These wasps have made a nest on the brick wall under a window sill. The nest looks like a grey and black beehive about the size of a cricket ball.
Should I be concerned about them?
Hi Steff, Looks like the native Polistes humilis, though I would have said the nest was more like an upside down mushroom hanging by its stem. We get them under our eaves. They pack a wallop if you annoy them (for example, opening an umbrella under the nest is not a good idea!) but generally we rub along without incident. Depends how close the nest is to paths, as to whether evicting them is necessary. If you decide it is, I generally go after ours in the early morning when they are cold, with a sprayer of pyrethrum and clean up the dead wasps and larvae after so that birds or skinks can't eat them. Their nests don't seem to get much bigger over time, whereas the other common native paper wasp, Ropalidia plebeiana, builds hanging free form sheets that just go on getting bigger season by season. They sometimes form enormous colonies under bridges.
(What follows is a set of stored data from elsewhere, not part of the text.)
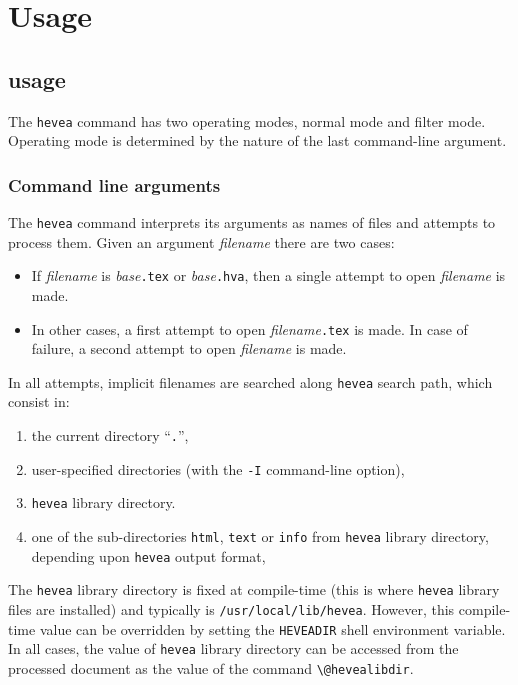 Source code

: \section{Usage}
\subsection{\hevea{} usage}\label{heveausage}
The \texttt{hevea} command has two operating modes, normal mode and
filter mode.
Operating mode is determined by the nature of the last command-line
argument.

\subsubsection{Command line arguments}\label{comline}
The \texttt{hevea} command interprets its arguments as names of
files and attempts to process them.
Given an argument \textit{filename} there are two cases:
\begin{itemize}
\item If \textit{filename} is \textit{base}\texttt{.tex} or
\textit{base}\texttt{.hva},
then a single attempt to open \textit{filename} is made.
\item In other cases,
a first attempt to open \textit{filename}\texttt{.tex} is made.
In case of failure, a second attempt to open  \textit{filename} is made.
\end{itemize}
\label{search:path}
In all attempts, implicit filenames are
searched along \texttt{hevea} search path, which consist in:
\begin{enumerate}
\item the current directory ``\texttt{.}'',
\item user-specified directories (with the \texttt{-I} command-line
option),
\item \texttt{hevea} library directory.
\item one of the sub-directories \texttt{html}, \texttt{text} or
\texttt{info} from \texttt{hevea} library directory, depending upon
\texttt{hevea} output format,
\end{enumerate}
The \texttt{hevea} library directory is fixed at compile-time
(this is where \texttt{hevea} library files are installed)
and typically is \texttt{/usr/local/lib/hevea}.
However, this compile-time value can be overridden
by setting the \texttt{HEVEADIR} shell environment variable.
In all cases, the value of \texttt{hevea} library directory can
be accessed from the processed document as the value of the command
\verb+\@hevealibdir+.



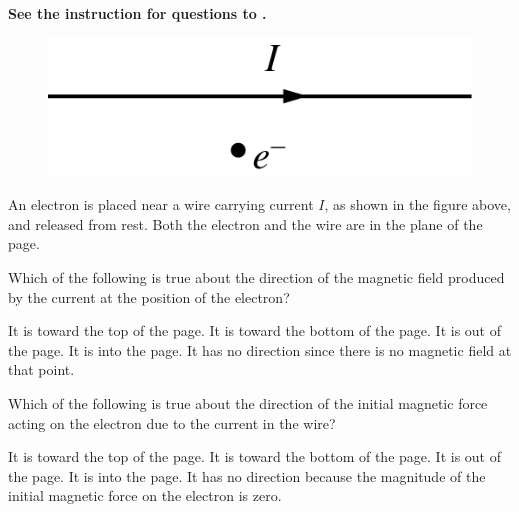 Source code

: \textbf{See the instruction for questions  to .}

\begin{figure}[H]
    \centering
    \includegraphics[scale=0.3]{images/img-009-016.png}
\end{figure}

An electron is placed near a wire carrying current $I$, as shown in the figure above, and released from rest. Both the electron and the wire are in the plane of the page.

\begin{questions}\setcounter{question}{17}\question
Which of the following is true about the direction of the magnetic field produced by the current at the position of the electron?

\begin{choices}
\choice It is toward the top of the page.
\choice It is toward the bottom of the page.
\choice It is out of the page.
\choice It is into the page.
\choice It has no direction since there is no magnetic field at that point.
\end{choices}\end{questions}

\begin{questions}\setcounter{question}{18}\question
Which of the following is true about the direction of the initial magnetic force acting on the electron due to the current in the wire?

\begin{choices}
\choice It is toward the top of the page.
\choice It is toward the bottom of the page.
\choice It is out of the page.
\choice It is into the page.
\choice It has no direction because the magnitude of the initial magnetic force on the electron is zero.
\end{choices}\end{questions}

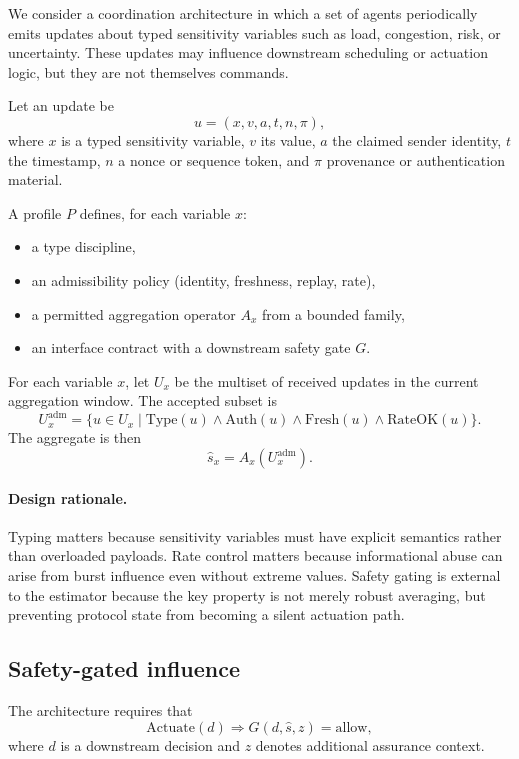 \documentclass[11pt]{article}
\begin{document}
We consider a coordination architecture in which a set of agents periodically emits updates about typed sensitivity variables such as load, congestion, risk, or uncertainty. These updates may influence downstream scheduling or actuation logic, but they are not themselves commands.

Let an update be
\[
u = (x, v, a, t, n, \pi),
\]
where $x$ is a typed sensitivity variable, $v$ its value, $a$ the claimed sender identity, $t$ the timestamp, $n$ a nonce or sequence token, and $\pi$ provenance or authentication material.

A profile $P$ defines, for each variable $x$:
\begin{itemize}[leftmargin=1.5em]
    \item a type discipline,
    \item an admissibility policy (identity, freshness, replay, rate),
    \item a permitted aggregation operator $A_x$ from a bounded family,
    \item an interface contract with a downstream safety gate $G$.
\end{itemize}

For each variable $x$, let $U_x$ be the multiset of received updates in the current aggregation window. The accepted subset is
\[
U_x^{\mathrm{adm}} = \{u \in U_x \mid \mathrm{Type}(u) \wedge \mathrm{Auth}(u) \wedge \mathrm{Fresh}(u) \wedge \mathrm{RateOK}(u)\}.
\]
The aggregate is then
\[
\hat{s}_x = A_x(U_x^{\mathrm{adm}}).
\]

\paragraph{Design rationale.}
Typing matters because sensitivity variables must have explicit semantics rather than overloaded payloads. Rate control matters because informational abuse can arise from burst influence even without extreme values. Safety gating is external to the estimator because the key property is not merely robust averaging, but preventing protocol state from becoming a silent actuation path.

\subsection{Safety-gated influence}

The architecture requires that
\[
\mathrm{Actuate}(d) \Rightarrow G(d,\hat{s},z) = \mathrm{allow},
\]
where $d$ is a downstream decision and $z$ denotes additional assurance context.
\end{document}

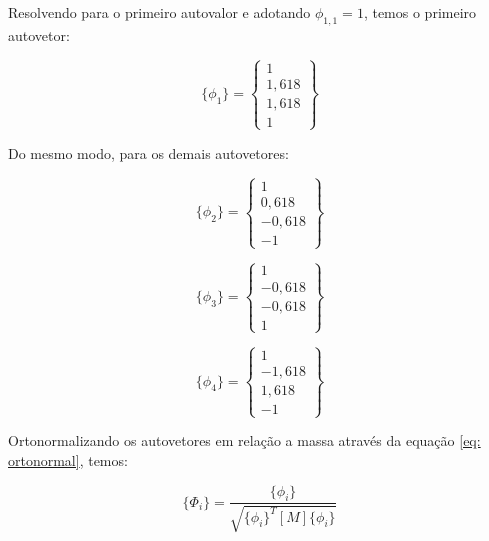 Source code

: \documentclass[a4paper, 12pt]{article}
\begin{document}
Resolvendo para o primeiro autovalor e adotando $\phi_{1,1} = 1$, temos o primeiro autovetor:

\begin{equation}
\{\phi_1\} =
\begin{Bmatrix}
1 \\
1{,}618 \\
1{,}618 \\
1
\end{Bmatrix}
\end{equation}

Do mesmo modo, para os demais autovetores:

\begin{equation}
\{\phi_2\} =
\begin{Bmatrix}
1 \\
0{,}618 \\
-0{,}618 \\
-1
\end{Bmatrix}
\end{equation}

\begin{equation}
\{\phi_3\} =
\begin{Bmatrix}
1 \\
-0{,}618 \\
-0{,}618 \\
1
\end{Bmatrix}
\end{equation}

\begin{equation}
\{\phi_4\} =
\begin{Bmatrix}
1 \\
-1{,}618 \\
1{,}618 \\
-1
\end{Bmatrix}
\end{equation}

Ortonormalizando os autovetores em relação a massa através da equação \ref{eq: ortonormal}, temos:

\begin{equation}
\{\Phi_i\} =
\frac{\{\phi_i\}}
{\sqrt{\{\phi_i\}^{T}[M]\{\phi_i\}}}
\label{eq: ortonormal}
\end{equation}
\end{document}

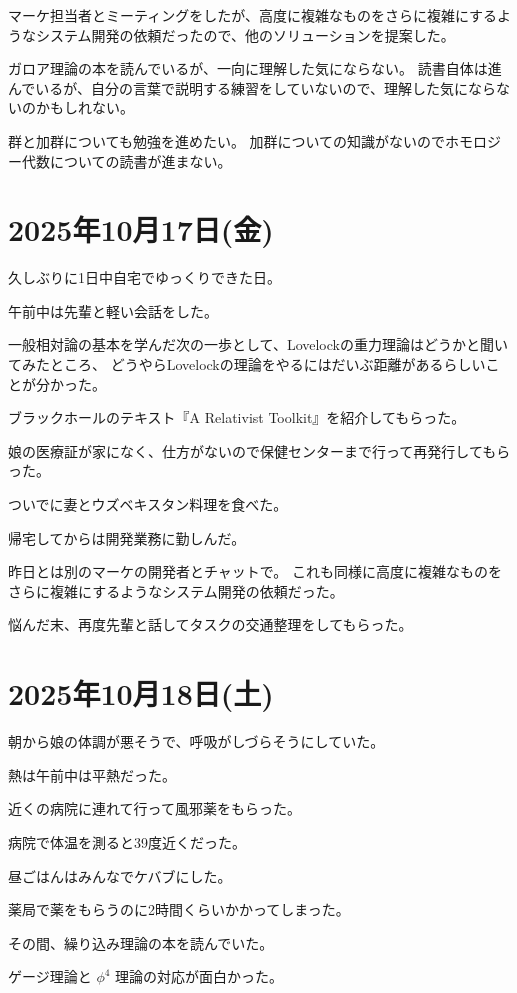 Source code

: \documentclass[uplatex]{jsarticle}
\begin{document}
マーケ担当者とミーティングをしたが、高度に複雑なものをさらに複雑にするようなシステム開発の依頼だったので、他のソリューションを提案した。

ガロア理論の本を読んでいるが、一向に理解した気にならない。
読書自体は進んでいるが、自分の言葉で説明する練習をしていないので、理解した気にならないのかもしれない。

群と加群についても勉強を進めたい。
加群についての知識がないのでホモロジー代数についての読書が進まない。

\section{2025年10月17日(金)}

久しぶりに1日中自宅でゆっくりできた日。

午前中は先輩と軽い会話をした。

一般相対論の基本を学んだ次の一歩として、Lovelockの重力理論はどうかと聞いてみたところ、
どうやらLovelockの理論をやるにはだいぶ距離があるらしいことが分かった。

ブラックホールのテキスト『A Relativist Toolkit』を紹介してもらった。

娘の医療証が家になく、仕方がないので保健センターまで行って再発行してもらった。

ついでに妻とウズベキスタン料理を食べた。

帰宅してからは開発業務に勤しんだ。

昨日とは別のマーケの開発者とチャットで。
これも同様に高度に複雑なものをさらに複雑にするようなシステム開発の依頼だった。

悩んだ末、再度先輩と話してタスクの交通整理をしてもらった。

\section{2025年10月18日(土)}

朝から娘の体調が悪そうで、呼吸がしづらそうにしていた。

熱は午前中は平熱だった。

近くの病院に連れて行って風邪薬をもらった。

病院で体温を測ると39度近くだった。

昼ごはんはみんなでケバブにした。

薬局で薬をもらうのに2時間くらいかかってしまった。

その間、繰り込み理論の本を読んでいた。

ゲージ理論と $\phi^{4}$ 理論の対応が面白かった。
\end{document}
Thank you for your help! The nest is under a second story window frame so they are fine where they are, I don't think we need to mess about with their house. I'm interested in the different nest shape you describe, these ones have made a shape like a ball smooshed onto the bricks with kind of honeycomb like chambers. I can't get a photo because it's too high up and the zoom on my phone is rubbish!
Those links are really cool, thank you! I have had another look at the nest and I think the way the wasps have built it , kind of wedged up under the window sill, makes it look kind of like a ball of playdo squashed under the sill. I'm guessing the anchor stalk is hidden from view and the shape is like the second link image. Thanks again for your information.